To display a Desktop table’s properties, right-click the table in the Database window and select Properties from the resulting submenu. In the Properties window shown in Figure D, click a tab to view and set corresponding properties.

Figure D
Desktop tables offer more properties than Access tables.

The more complex query
A Desktop query is more complex than an Access query. Desktop uses Transact-SQL (T-SQL), whereas the Access query uses Jet SQL. T-SQL is similar to more formal programming languages in that it supports constructs, such as CASE and IF THEN ELSE statements, and procedural blocks of code.
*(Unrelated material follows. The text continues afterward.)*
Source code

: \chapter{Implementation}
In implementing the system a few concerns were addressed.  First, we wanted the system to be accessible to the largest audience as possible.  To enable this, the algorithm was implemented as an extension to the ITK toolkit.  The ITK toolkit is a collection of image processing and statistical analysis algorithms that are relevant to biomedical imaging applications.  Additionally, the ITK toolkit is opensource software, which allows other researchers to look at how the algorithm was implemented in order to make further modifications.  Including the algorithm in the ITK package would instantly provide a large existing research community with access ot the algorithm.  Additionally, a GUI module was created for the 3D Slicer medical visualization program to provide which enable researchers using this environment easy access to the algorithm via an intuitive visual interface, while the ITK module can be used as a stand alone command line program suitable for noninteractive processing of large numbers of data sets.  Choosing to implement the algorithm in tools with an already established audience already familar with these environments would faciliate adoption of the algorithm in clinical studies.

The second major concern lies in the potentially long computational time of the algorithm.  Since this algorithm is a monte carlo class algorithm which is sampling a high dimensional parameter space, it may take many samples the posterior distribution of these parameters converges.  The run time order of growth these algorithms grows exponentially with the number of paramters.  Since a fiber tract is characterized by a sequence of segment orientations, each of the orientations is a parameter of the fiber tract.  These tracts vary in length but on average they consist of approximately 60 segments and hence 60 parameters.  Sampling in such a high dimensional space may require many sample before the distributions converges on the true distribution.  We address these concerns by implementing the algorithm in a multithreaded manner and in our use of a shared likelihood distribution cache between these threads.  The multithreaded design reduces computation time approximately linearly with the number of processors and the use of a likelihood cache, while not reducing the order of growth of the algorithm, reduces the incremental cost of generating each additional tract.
Both systems offer a graphical interface for building queries: Access has the Query Design window and Desktop offers the Query Builder. Using the Query Builder, you can access and build the following Desktop query objects:

  • ·        In-line function: Returns the result of a single SELECT statement as a table data type.
  • ·        View: Is similar to an Access query, in that it restricts the data you see.
  • ·        Stored procedure: Is a block of T-SQL code that’s saved on the server.
  • ·        Text-stored procedure: When you want to work with the procedural aspects of T-SQL (e.g., IF THEN ELSE), use a text-stored procedure.
  • ·        User-defined function (scalar and table): These are custom functions that you create. A scalar function returns a single value and a table function returns a table data type; both can be used in T-SQL statements.

These objects extend the querying abilities of Desktop far beyond those of Access. Access has these capabilities, but in most cases, you must rely on Visual Basic for Applications (VBA) code—you certainly can’t perform the same tasks in an Access query.

You’ll create these objects, just as you would a query in Access, by choosing Query from the Insert menu (or by clicking a shortcut in the Database window). As you can see in Figure E, Desktop offers a number of new query options. (If you’re familiar with SQL Server, these objects are probably familiar to you.)

Figure E
There are several new query-type objects in Desktop.

The form hasn’t changed much
You won’t see much difference between an Access and a Desktop form, but Desktop forms have more properties. I’ve listed most of the new properties in Table C. In addition, note the last button on the navigation bar. When the form is loading and records are being downloaded from the server this button is red.
Table C: Properties new to forms


Max records
The maximum number of records returned to the ADP, which defaults to 10,000
Server filter
An SQL WHERE clause used to filter the underlying data source
Server filter by form
Displays a blank filter form that is similar to the Acess Filter By Form feature
Unique table
Indicates which table is updateable when the form is bound to multiple data sources
Resynch command 
Repopulates the form with updates
Input parameters
Passes parameters to a stored procedure

Access and SQL Server Desktop are very similar systems, but Desktop is more powerful and stable as it’s based on SQL Server technology, not Jet. Fortunately, if you know how to use Access, learning Desktop will be easy because the interface and features are so similar.